Saturday, May 16, 2015


As inviting as the beautiful loaves of fresh bread in the window of LeaH'S, Bek Zolnierczyk, works the tiny bakery on St. Clair west in Toronto.

Born in Kitchener, Ontario in 1987, Bek has worked at LeaH'S for two years. It is a small and welcoming bakery on the corning of St. Clair west and Wychwood avenue offering tempting treats and baked goods. Wedding cakes can also be created along with other custom orders.

When Bek is not behind the counter, she is a volunteer birth support worker for expecting and new parents from marginalized communities. She supports mothers in labour and provides postpartum counselling, assistance with nursing and helps clients to adjust to a new baby in the house. 

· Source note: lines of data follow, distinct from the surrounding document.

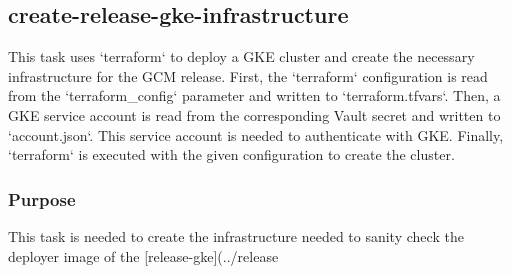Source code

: \subsection{create-release-gke-infrastructure}\label{subsec:create-release-gke-infrastructure}

This task uses `terraform` to deploy a GKE cluster and create the necessary infrastructure for the GCM release.
First, the `terraform` configuration is read from the `{terraform_config}` parameter and written to `terraform.tfvars`.
Then, a GKE service account is read from the corresponding Vault secret and written to `account.json`.
This service account is needed to authenticate with GKE.
Finally, `terraform` is executed with the given configuration to create the cluster.

\subsubsection{Purpose}\label{subsubsec:crgi-Purpose}

This task is needed to create the infrastructure needed to sanity check the deployer image of the [release-gke](../release%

Bek is moving to Montreal this summer to take a course in her area of interest with the Montreal Birth Companions. Bek's interest is in helping women and families from the queer and trans communities as well as newcomers to Canada and people without status for whom access to healthcare is a challenge. Bek's volunteer work also extends to public education, working with queer and trans youth to provide sex education.

BEK FUN FACT: In addition to bringing up her 14-month old husky, Bek pauses to think of something fun about herself, "Oh, I'm so boring... Oh, I know! I'm really good at knitting", she says! After attempting to knit a tent for a cat, she has moved on to knitting many Harry Potter scarves for friends!


Friday, May 15, 2015


The newspaper industry is a small one. Newsroom staff move around, so chances are, Charlie Kopun is a familiar name to many newsroomers. For those who don't, Carlie is a guy who is always smiling, has a sharp wit and a keen eye.

Charlie spent almost 25 years working in Canadian newspapers great and small. His beats have included: sports editor, arts writer, weekend editor, art director and copy chief. He was a "Day Oner" at the National Post and held an number of editing positions at the national paper. 

He moved on to the Toronto Star where he served as an assistant managing editor for five years . He taught part time at Ryerson University's School of Journalism for three years and is now a professor and program co-ordinator in the School of Media Studies at Niagara College. 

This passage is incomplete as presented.